Para ele, a doação à biblioteca é importante não somente para preservar as versões de um romance relevante como Dois irmãos. Com este material poderão ser feitas diversas pesquisas, como as relacionadas à crítica genética, uma disciplina que estuda os processos de criação em diversas áreas, como a literatura, as artes visuais, o teatro e o cinema, entre outras.

Sobre a possibilidade de realização de pesquisa com o material de Dois irmãos, Hatoum informa que há muitas teses a respeito do livro, conforme um levantamento da professora titular da Universidade do Estado do Amazonas (UEA), Juciane Cavalheiro. Segundo a pesquisa da docente, em 2023, Dois irmãos, que é o romance mais estudado do autor nas universidades brasileiras, totalizou como objeto de investigação 48 teses e 80 dissertações. Na sequência, figura Relato de um Certo Oriente, com 39 teses e 49 dissertações. Cinzas do Norte, com 21 teses e 38 dissertações, e Órfãos do Eldorado, com 16 teses e 31 dissertações.

Milton na BBM

No dia 29 de agosto, às 18h30, no Auditório István Jancsó, a doação será formalizada em uma conversa gratuita e aberta ao público em geral intitulada Dois irmãos em múltiplas versões, entre Milton Hatoum e a especialista em sua obra, Maria da Luz Pinheiro de Cristo, sobre o processo de construção de seu romance. A mediação será de Samuel de Vasconcelos Titan Jr., professor do Departamento de Teoria Literária e Comparada da Faculdade de Filosofia, Letras e Ciências Humanas (FFLCH) da USP.
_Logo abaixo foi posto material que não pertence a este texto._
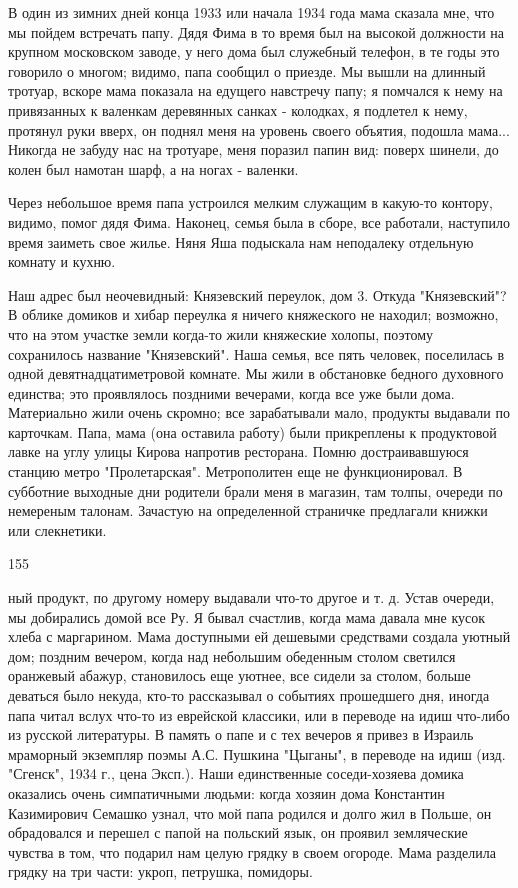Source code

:В один из зимних дней конца 1933 или начала 1934 года мама сказала мне, что мы пойдем встречать папу. Дядя Фима в то время был на высокой должности на крупном московском заводе, у него дома был служебный телефон, в те годы это говорило о многом; видимо, папа сообщил о приезде. Мы вышли на длинный тротуар, вскоре мама показала на едущего навстречу папу; я помчался к нему на привязанных к валенкам деревянных санках - колодках, я подлетел к нему, протянул руки вверх, он поднял меня на уровень своего объятия, подошла мама... Никогда не забуду нас на тротуаре, меня поразил папин вид: поверх шинели, до колен был намотан шарф, а на ногах - валенки.

Через небольшое время папа устроился мелким служащим в какую-то контору, видимо, помог дядя Фима. Наконец, семья была в сборе, все работали, наступило время заиметь свое жилье. Няня Яша подыскала нам неподалеку отдельную комнату и кухню.

Наш адрес был неочевидный: Князевский переулок, дом 3. Откуда "Князевский"? В облике домиков и хибар переулка я ничего княжеского не находил; возможно, что на этом участке земли когда-то жили княжеские холопы, поэтому сохранилось название "Князевский". Наша семья, все пять человек, поселилась в одной девятнадцатиметровой комнате. Мы жили в обстановке бедного духовного единства; это проявлялось поздними вечерами, когда все уже были дома. Материально жили очень скромно; все зарабатывали мало, продукты выдавали по карточкам. Папа, мама (она оставила работу) были прикреплены к продуктовой лавке на углу улицы Кирова напротив ресторана. Помню достраивавшуюся станцию метро "Пролетарская". Метрополитен еще не функционировал. В субботние выходные дни родители брали меня в магазин, там толпы, очереди по немереным талонам. Зачастую на определенной страничке предлагали книжки или слекнетики.

155

ный продукт, по другому номеру выдавали что-то другое и т. д. Устав очереди, мы добирались домой все Ру. Я бывал счастлив, когда мама давала мне кусок хлеба с маргарином. Мама доступными ей дешевыми средствами создала уютный дом; поздним вечером, когда над небольшим обеденным столом светился оранжевый абажур, становилось еще уютнее, все сидели за столом, больше деваться было некуда, кто-то рассказывал о событиях прошедшего дня, иногда папа читал вслух что-то из еврейской классики, или в переводе на идиш что-либо из русской литературы. В память о папе и с тех вечеров я привез в Израиль мраморный экземпляр поэмы А.С. Пушкина "Цыганы", в переводе на идиш (изд. "Сгенск", 1934 г., цена Эксп.). Наши единственные соседи-хозяева домика оказались очень симпатичными людьми: когда хозяин дома Константин Казимирович Семашко узнал, что мой папа родился и долго жил в Польше, он обрадовался и перешел с папой на польский язык, он проявил земляческие чувства в том, что подарил нам целую грядку в своем огороде. Мама разделила грядку на три части: укроп, петрушка, помидоры.


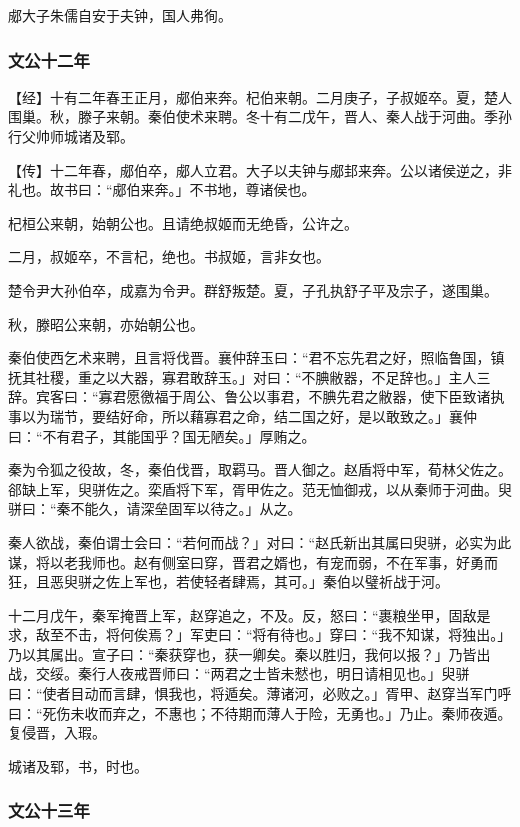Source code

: \documentclass[]{article}
\begin{document}
郕大子朱儒自安于夫钟，国人弗徇。

\hypertarget{header-n1184}{%
\subsubsection{文公十二年}\label{header-n1184}}

【经】十有二年春王正月，郕伯来奔。杞伯来朝。二月庚子，子叔姬卒。夏，楚人围巢。秋，滕子来朝。秦伯使术来聘。冬十有二戊午，晋人、秦人战于河曲。季孙行父帅师城诸及郓。

【传】十二年春，郕伯卒，郕人立君。大子以夫钟与郕邽来奔。公以诸侯逆之，非礼也。故书曰：``郕伯来奔。」不书地，尊诸侯也。

杞桓公来朝，始朝公也。且请绝叔姬而无绝昏，公许之。

二月，叔姬卒，不言杞，绝也。书叔姬，言非女也。

楚令尹大孙伯卒，成嘉为令尹。群舒叛楚。夏，子孔执舒子平及宗子，遂围巢。

秋，滕昭公来朝，亦始朝公也。

秦伯使西乞术来聘，且言将伐晋。襄仲辞玉曰：``君不忘先君之好，照临鲁国，镇抚其社稷，重之以大器，寡君敢辞玉。」对曰：``不腆敝器，不足辞也。」主人三辞。宾客曰：``寡君愿徼福于周公、鲁公以事君，不腆先君之敝器，使下臣致诸执事以为瑞节，要结好命，所以藉寡君之命，结二国之好，是以敢致之。」襄仲曰：``不有君子，其能国乎？国无陋矣。」厚贿之。

秦为令狐之役故，冬，秦伯伐晋，取羁马。晋人御之。赵盾将中军，荀林父佐之。郤缺上军，臾骈佐之。栾盾将下军，胥甲佐之。范无恤御戎，以从秦师于河曲。臾骈曰：``秦不能久，请深垒固军以待之。」从之。

秦人欲战，秦伯谓士会曰：``若何而战？」对曰：``赵氏新出其属曰臾骈，必实为此谋，将以老我师也。赵有侧室曰穿，晋君之婿也，有宠而弱，不在军事，好勇而狂，且恶臾骈之佐上军也，若使轻者肆焉，其可。」秦伯以璧祈战于河。

十二月戊午，秦军掩晋上军，赵穿追之，不及。反，怒曰：``裹粮坐甲，固敌是求，敌至不击，将何俟焉？」军吏曰：``将有待也。」穿曰：``我不知谋，将独出。」乃以其属出。宣子曰：``秦获穿也，获一卿矣。秦以胜归，我何以报？」乃皆出战，交绥。秦行人夜戒晋师曰：``两君之士皆未憖也，明日请相见也。」臾骈曰：``使者目动而言肆，惧我也，将遁矣。薄诸河，必败之。」胥甲、赵穿当军门呼曰：``死伤未收而弃之，不惠也；不待期而薄人于险，无勇也。」乃止。秦师夜遁。复侵晋，入瑕。

城诸及郓，书，时也。

\hypertarget{header-n1198}{%
\subsubsection{文公十三年}\label{header-n1198}}
\end{document}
Antes da doação à BBM, o material de Dois irmãos estava em posse de Maria da Luz, sua aluna de francês em Manaus, que o utilizou como fonte em sua tese de doutorado com o título Relatos de uma Cicatriz: A Construção dos Narradores dos Romances, Relato de um Certo Oriente e Dois irmãos, defendida no ano de 2005 na USP.

Em 13 de março deste ano, Milton Hatoum esteve na BBM para participar do evento Convite à Leitura – O Autor Como Leitor, em que falou sobre a leitura na sua formação como escritor, a sua relação com seus leitores e outros assuntos ligados à leitura em geral.

Na ocasião, antes do começo do encontro, Hatoum fez uma visita pela biblioteca e pôde conhecer algumas obras raras e especiais do acervo, entre elas manuscritos e datiloscritos de grandes escritores brasileiros, como Guimarães Rosa e Rachel de Queiroz, que as várias versões de Dois irmãos farão companhia na BBM.Nascido em Manaus, Hatoum é autor de Relato de um Certo Oriente, Dois irmãos e Cinzas do Norte, entre outros títulos, todos publicados pela Companhia das Letras.

O escritor já ganhou os Prêmios Jabuti, Livro do Ano, Bravo!, APCA e Portugal Telecom. Sua obra de ficção, publicada em 14 países, recebeu em 2018 o prêmio Roger Caillois (Maison de l’Amérique Latine/Pen Club-França).